**Work to be completed:** Please restate exactly the lines of the data below, beginning with the line containing "2. 모든 도시의 부모가" and ending with the last line.

·····

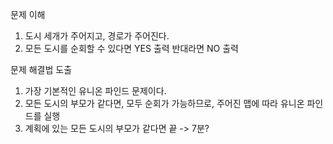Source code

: 문제 이해
1. 도시 세개가 주어지고, 경로가 주어진다.
2. 모든 도시를 순회할 수 있다면 YES 출력 반대라면 NO 출력

문제 해결법 도출
1. 가장 기본적인 유니온 파인드 문제이다.
2. 모든 도시의 부모가 같다면, 모두 순회가 가능하므로, 주어진 맵에 따라 유니온 파인드를 실행
3. 계획에 있는 모든 도시의 부모가 같다면 끝 -> 7분?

·····

**Written answer:**
2. 모든 도시의 부모가 같다면, 모두 순회가 가능하므로, 주어진 맵에 따라 유니온 파인드를 실행
3. 계획에 있는 모든 도시의 부모가 같다면 끝 -> 7분?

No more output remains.